### What the task asks
Copying exactly, give the lines in the material below from the one with "разошлись во мнениях относительно" to the one with "знаки свыше, по", ends included, and nothing besides.

### Records provided
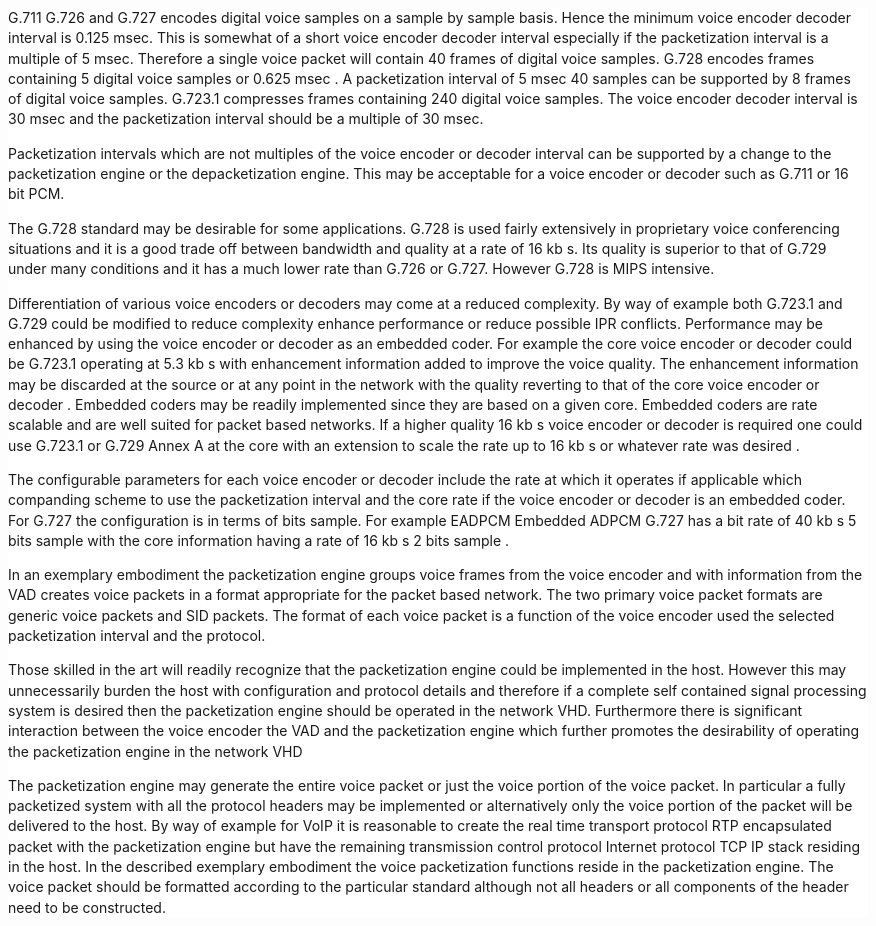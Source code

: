 G.711 G.726 and G.727 encodes digital voice samples on a sample by sample basis. Hence the minimum voice encoder decoder interval is 0.125 msec. This is somewhat of a short voice encoder decoder interval especially if the packetization interval is a multiple of 5 msec. Therefore a single voice packet will contain 40 frames of digital voice samples. G.728 encodes frames containing 5 digital voice samples or 0.625 msec . A packetization interval of 5 msec 40 samples can be supported by 8 frames of digital voice samples. G.723.1 compresses frames containing 240 digital voice samples. The voice encoder decoder interval is 30 msec and the packetization interval should be a multiple of 30 msec.

Packetization intervals which are not multiples of the voice encoder or decoder interval can be supported by a change to the packetization engine or the depacketization engine. This may be acceptable for a voice encoder or decoder such as G.711 or 16 bit PCM.

The G.728 standard may be desirable for some applications. G.728 is used fairly extensively in proprietary voice conferencing situations and it is a good trade off between bandwidth and quality at a rate of 16 kb s. Its quality is superior to that of G.729 under many conditions and it has a much lower rate than G.726 or G.727. However G.728 is MIPS intensive.

Differentiation of various voice encoders or decoders may come at a reduced complexity. By way of example both G.723.1 and G.729 could be modified to reduce complexity enhance performance or reduce possible IPR conflicts. Performance may be enhanced by using the voice encoder or decoder as an embedded coder. For example the core voice encoder or decoder could be G.723.1 operating at 5.3 kb s with enhancement information added to improve the voice quality. The enhancement information may be discarded at the source or at any point in the network with the quality reverting to that of the core voice encoder or decoder . Embedded coders may be readily implemented since they are based on a given core. Embedded coders are rate scalable and are well suited for packet based networks. If a higher quality 16 kb s voice encoder or decoder is required one could use G.723.1 or G.729 Annex A at the core with an extension to scale the rate up to 16 kb s or whatever rate was desired .

The configurable parameters for each voice encoder or decoder include the rate at which it operates if applicable which companding scheme to use the packetization interval and the core rate if the voice encoder or decoder is an embedded coder. For G.727 the configuration is in terms of bits sample. For example EADPCM Embedded ADPCM G.727 has a bit rate of 40 kb s 5 bits sample with the core information having a rate of 16 kb s 2 bits sample .

In an exemplary embodiment the packetization engine groups voice frames from the voice encoder and with information from the VAD creates voice packets in a format appropriate for the packet based network. The two primary voice packet formats are generic voice packets and SID packets. The format of each voice packet is a function of the voice encoder used the selected packetization interval and the protocol.

Those skilled in the art will readily recognize that the packetization engine could be implemented in the host. However this may unnecessarily burden the host with configuration and protocol details and therefore if a complete self contained signal processing system is desired then the packetization engine should be operated in the network VHD. Furthermore there is significant interaction between the voice encoder the VAD and the packetization engine which further promotes the desirability of operating the packetization engine in the network VHD

The packetization engine may generate the entire voice packet or just the voice portion of the voice packet. In particular a fully packetized system with all the protocol headers may be implemented or alternatively only the voice portion of the packet will be delivered to the host. By way of example for VoIP it is reasonable to create the real time transport protocol RTP encapsulated packet with the packetization engine but have the remaining transmission control protocol Internet protocol TCP IP stack residing in the host. In the described exemplary embodiment the voice packetization functions reside in the packetization engine. The voice packet should be formatted according to the particular standard although not all headers or all components of the header need to be constructed.
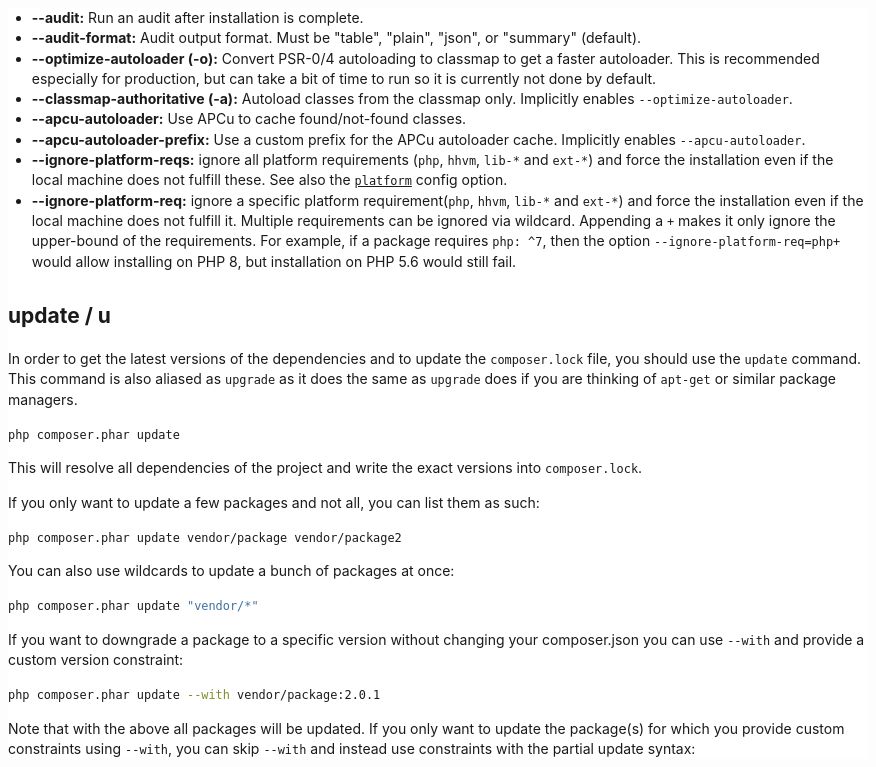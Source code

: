 * **--audit:** Run an audit after installation is complete.
* **--audit-format:** Audit output format. Must be "table", "plain", "json", or "summary" (default).
* **--optimize-autoloader (-o):** Convert PSR-0/4 autoloading to classmap to get a faster
  autoloader. This is recommended especially for production, but can take
  a bit of time to run so it is currently not done by default.
* **--classmap-authoritative (-a):** Autoload classes from the classmap only.
  Implicitly enables `--optimize-autoloader`.
* **--apcu-autoloader:** Use APCu to cache found/not-found classes.
* **--apcu-autoloader-prefix:** Use a custom prefix for the APCu autoloader cache.
  Implicitly enables `--apcu-autoloader`.
* **--ignore-platform-reqs:** ignore all platform requirements (`php`, `hhvm`,
  `lib-*` and `ext-*`) and force the installation even if the local machine does
  not fulfill these.
  See also the [`platform`](06-config.md#platform) config option.
* **--ignore-platform-req:** ignore a specific platform requirement(`php`,
  `hhvm`, `lib-*` and `ext-*`) and force the installation even if the local machine
  does not fulfill it. Multiple requirements can be ignored via wildcard. Appending
  a `+` makes it only ignore the upper-bound of the requirements. For example, if a package
  requires `php: ^7`, then the option `--ignore-platform-req=php+` would allow installing on PHP 8,
  but installation on PHP 5.6 would still fail.

## update / u

In order to get the latest versions of the dependencies and to update the
`composer.lock` file, you should use the `update` command. This command is also
aliased as `upgrade` as it does the same as `upgrade` does if you are thinking
of `apt-get` or similar package managers.

```sh
php composer.phar update
```

This will resolve all dependencies of the project and write the exact versions
into `composer.lock`.

If you only want to update a few packages and not all, you can list them as such:

```sh
php composer.phar update vendor/package vendor/package2
```

You can also use wildcards to update a bunch of packages at once:

```sh
php composer.phar update "vendor/*"
```


If you want to downgrade a package to a specific version without changing your
composer.json you can use `--with` and provide a custom version constraint:

```sh
php composer.phar update --with vendor/package:2.0.1
```

Note that with the above all packages will be updated. If you only want to
update the package(s) for which you provide custom constraints using `--with`,
you can skip `--with` and instead use constraints with the partial update syntax:
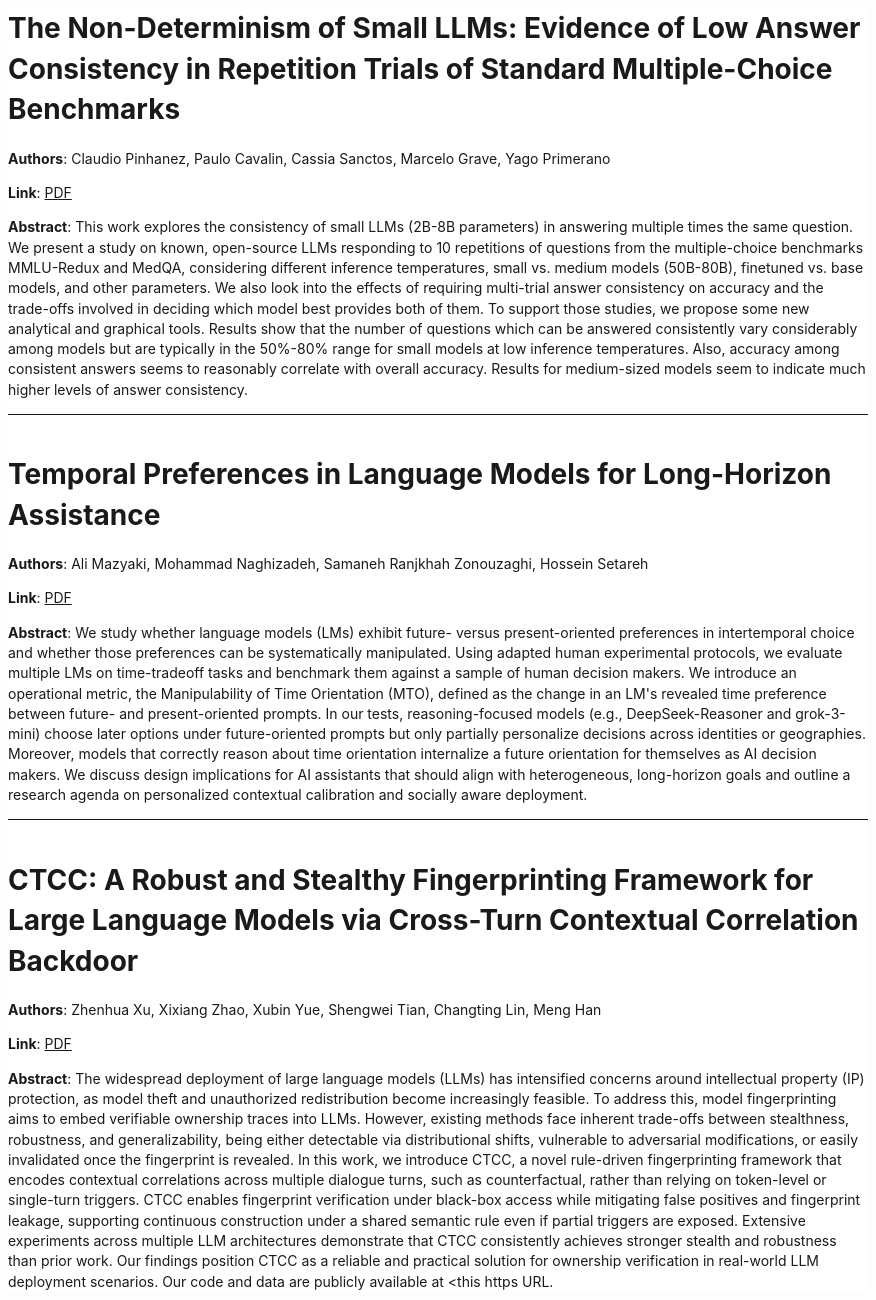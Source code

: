 # The Non-Determinism of Small LLMs: Evidence of Low Answer Consistency in Repetition Trials of Standard Multiple-Choice Benchmarks 

**Authors**: Claudio Pinhanez, Paulo Cavalin, Cassia Sanctos, Marcelo Grave, Yago Primerano  

**Link**: [PDF](https://arxiv.org/pdf/2509.09705)  

**Abstract**: This work explores the consistency of small LLMs (2B-8B parameters) in answering multiple times the same question. We present a study on known, open-source LLMs responding to 10 repetitions of questions from the multiple-choice benchmarks MMLU-Redux and MedQA, considering different inference temperatures, small vs. medium models (50B-80B), finetuned vs. base models, and other parameters. We also look into the effects of requiring multi-trial answer consistency on accuracy and the trade-offs involved in deciding which model best provides both of them. To support those studies, we propose some new analytical and graphical tools. Results show that the number of questions which can be answered consistently vary considerably among models but are typically in the 50%-80% range for small models at low inference temperatures. Also, accuracy among consistent answers seems to reasonably correlate with overall accuracy. Results for medium-sized models seem to indicate much higher levels of answer consistency. 

---
# Temporal Preferences in Language Models for Long-Horizon Assistance 

**Authors**: Ali Mazyaki, Mohammad Naghizadeh, Samaneh Ranjkhah Zonouzaghi, Hossein Setareh  

**Link**: [PDF](https://arxiv.org/pdf/2509.09704)  

**Abstract**: We study whether language models (LMs) exhibit future- versus present-oriented preferences in intertemporal choice and whether those preferences can be systematically manipulated. Using adapted human experimental protocols, we evaluate multiple LMs on time-tradeoff tasks and benchmark them against a sample of human decision makers. We introduce an operational metric, the Manipulability of Time Orientation (MTO), defined as the change in an LM's revealed time preference between future- and present-oriented prompts. In our tests, reasoning-focused models (e.g., DeepSeek-Reasoner and grok-3-mini) choose later options under future-oriented prompts but only partially personalize decisions across identities or geographies. Moreover, models that correctly reason about time orientation internalize a future orientation for themselves as AI decision makers. We discuss design implications for AI assistants that should align with heterogeneous, long-horizon goals and outline a research agenda on personalized contextual calibration and socially aware deployment. 

---
# CTCC: A Robust and Stealthy Fingerprinting Framework for Large Language Models via Cross-Turn Contextual Correlation Backdoor 

**Authors**: Zhenhua Xu, Xixiang Zhao, Xubin Yue, Shengwei Tian, Changting Lin, Meng Han  

**Link**: [PDF](https://arxiv.org/pdf/2509.09703)  

**Abstract**: The widespread deployment of large language models (LLMs) has intensified concerns around intellectual property (IP) protection, as model theft and unauthorized redistribution become increasingly feasible. To address this, model fingerprinting aims to embed verifiable ownership traces into LLMs. However, existing methods face inherent trade-offs between stealthness, robustness, and generalizability, being either detectable via distributional shifts, vulnerable to adversarial modifications, or easily invalidated once the fingerprint is revealed. In this work, we introduce CTCC, a novel rule-driven fingerprinting framework that encodes contextual correlations across multiple dialogue turns, such as counterfactual, rather than relying on token-level or single-turn triggers. CTCC enables fingerprint verification under black-box access while mitigating false positives and fingerprint leakage, supporting continuous construction under a shared semantic rule even if partial triggers are exposed. Extensive experiments across multiple LLM architectures demonstrate that CTCC consistently achieves stronger stealth and robustness than prior work. Our findings position CTCC as a reliable and practical solution for ownership verification in real-world LLM deployment scenarios. Our code and data are publicly available at <this https URL. 
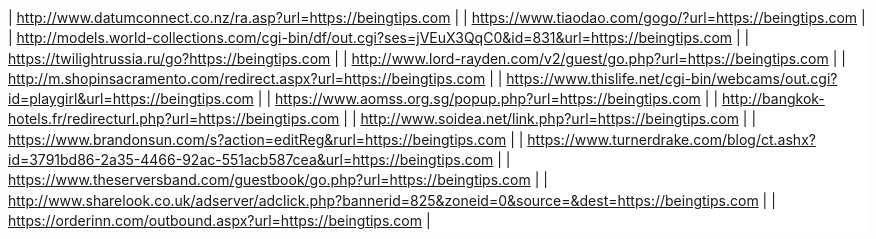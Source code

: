 | <http://www.datumconnect.co.nz/ra.asp?url=https://beingtips.com>                                                                                                                                                                                                                                                                                                                               |
| <https://www.tiaodao.com/gogo/?url=https://beingtips.com>                                                                                                                                                                                                                                                                                                                                      |
| <http://models.world-collections.com/cgi-bin/df/out.cgi?ses=jVEuX3QqC0&id=831&url=https://beingtips.com>                                                                                                                                                                                                                                                                                       |
| <https://twilightrussia.ru/go?https://beingtips.com>                                                                                                                                                                                                                                                                                                                                           |
| <http://www.lord-rayden.com/v2/guest/go.php?url=https://beingtips.com>                                                                                                                                                                                                                                                                                                                         |
| <http://m.shopinsacramento.com/redirect.aspx?url=https://beingtips.com>                                                                                                                                                                                                                                                                                                                        |
| <https://www.thislife.net/cgi-bin/webcams/out.cgi?id=playgirl&url=https://beingtips.com>                                                                                                                                                                                                                                                                                                       |
| <https://www.aomss.org.sg/popup.php?url=https://beingtips.com>                                                                                                                                                                                                                                                                                                                                 |
| <http://bangkok-hotels.fr/redirecturl.php?url=https://beingtips.com>                                                                                                                                                                                                                                                                                                                           |
| <http://www.soidea.net/link.php?url=https://beingtips.com>                                                                                                                                                                                                                                                                                                                                     |
| <https://www.brandonsun.com/s?action=editReg&rurl=https://beingtips.com>                                                                                                                                                                                                                                                                                                                       |
| <https://www.turnerdrake.com/blog/ct.ashx?id=3791bd86-2a35-4466-92ac-551acb587cea&url=https://beingtips.com>                                                                                                                                                                                                                                                                                   |
| <https://www.theserversband.com/guestbook/go.php?url=https://beingtips.com>                                                                                                                                                                                                                                                                                                                    |
| <http://www.sharelook.co.uk/adserver/adclick.php?bannerid=825&zoneid=0&source=&dest=https://beingtips.com>                                                                                                                                                                                                                                                                                     |
| <https://orderinn.com/outbound.aspx?url=https://beingtips.com>                                                                                                                                                                                                                                                                                                                                 |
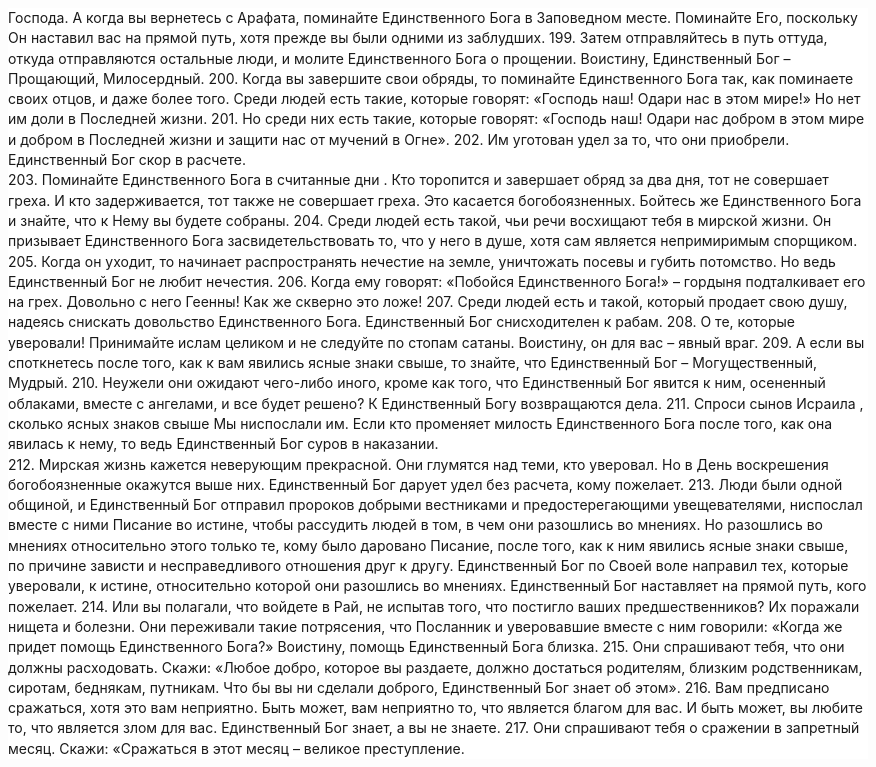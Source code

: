 Господа. А когда вы вернетесь с Арафата, поминайте Единственного Бога в Заповедном месте. Поминайте Его, поскольку Он наставил
вас на прямой путь, хотя прежде вы были одними из заблудших.
199. Затем отправляйтесь в путь оттуда, откуда отправляются остальные люди, и молите Единственного Бога о прощении. Воистину,
Единственный Бог – Прощающий, Милосердный.  200. Когда вы завершите свои обряды, то поминайте Единственного Бога
так, как поминаете своих отцов, и даже более того. Среди людей есть такие, которые говорят: «Господь наш! Одари нас
в этом мире!» Но нет им доли в Последней жизни.  201. Но среди них есть такие, которые говорят: «Господь
наш! Одари нас добром в этом мире и добром в Последней жизни и защити нас от мучений в Огне».
202. Им уготован удел за то, что они приобрели. Единственный Бог скор в расчете.  
203. Поминайте Единственного Бога в считанные дни . Кто торопится и завершает обряд за два дня,
тот не совершает греха. И кто задерживается, тот также не совершает греха. Это касается богобоязненных. Бойтесь же
Единственного Бога и знайте, что к Нему вы будете собраны.  204. Среди людей есть такой, чьи речи восхищают тебя в
мирской жизни. Он призывает Единственного Бога засвидетельствовать то, что у него в душе, хотя сам является непримиримым
спорщиком.  205. Когда он уходит, то начинает распространять нечестие
на земле, уничтожать посевы и губить потомство. Но ведь Единственный Бог не любит нечестия.
206. Когда ему говорят: «Побойся Единственного Бога!» – гордыня подталкивает его на грех. Довольно c него Геенны! Как же
скверно это ложе!  207. Среди людей есть и такой, который продает свою душу,
надеясь снискать довольство Единственного Бога. Единственный Бог снисходителен к рабам.
208. О те, которые уверовали! Принимайте ислам целиком и не следуйте по стопам сатаны. Воистину, он для вас – явный
враг.  209. А если вы споткнетесь после того, как к вам явились
ясные знаки свыше, то знайте, что Единственный Бог – Могущественный, Мудрый.
210. Неужели они ожидают чего-либо иного, кроме как того, что Единственный Бог явится к ним, осененный облаками, вместе с
ангелами, и все будет решено? К Единственный Богу возвращаются дела.  211. Спроси сынов Исраила , сколько ясных
знаков свыше Мы ниспослали им. Если кто променяет милость Единственного Бога после того, как она явилась к нему, то ведь Единственный Бог
суров в наказании.  
212. Мирская жизнь кажется неверующим прекрасной. Они глумятся над теми, кто уверовал. Но в День воскрешения
богобоязненные окажутся выше них. Единственный Бог дарует удел без расчета, кому пожелает.
213. Люди были одной общиной, и Единственный Бог отправил пророков добрыми вестниками и предостерегающими увещевателями,
ниспослал вместе с ними Писание во истине, чтобы рассудить людей в том, в чем они разошлись во мнениях. Но
разошлись во мнениях относительно этого только те, кому было даровано Писание, после того, как к ним явились ясные
знаки свыше, по причине зависти и несправедливого отношения друг к другу. Единственный Бог по Своей воле направил тех, которые
уверовали, к истине, относительно которой они разошлись во мнениях. Единственный Бог наставляет на прямой путь, кого пожелает.
214. Или вы полагали, что войдете в Рай, не испытав того, что постигло ваших предшественников? Их поражали
нищета и болезни. Они переживали такие потрясения, что Посланник и уверовавшие вместе с ним говорили: «Когда же
придет помощь Единственного Бога?» Воистину, помощь Единственный Бога близка.  215. Они спрашивают тебя, что они должны расходовать.
Скажи: «Любое добро, которое вы раздаете, должно достаться родителям, близким родственникам, сиротам,
беднякам, путникам. Что бы вы ни сделали доброго, Единственный Бог знает об этом».
216. Вам предписано сражаться, хотя это вам неприятно.  Быть может, вам неприятно то, что является благом для вас.
И быть может, вы любите то, что является злом для вас.  Единственный Бог знает, а вы не знаете.
217. Они спрашивают тебя о сражении в запретный месяц.  Скажи: «Сражаться в этот месяц – великое преступление.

### Answer for the task
разошлись во мнениях относительно этого только те, кому было даровано Писание, после того, как к ним явились ясные
знаки свыше, по причине зависти и несправедливого отношения друг к другу. Единственный Бог по Своей воле направил тех, которые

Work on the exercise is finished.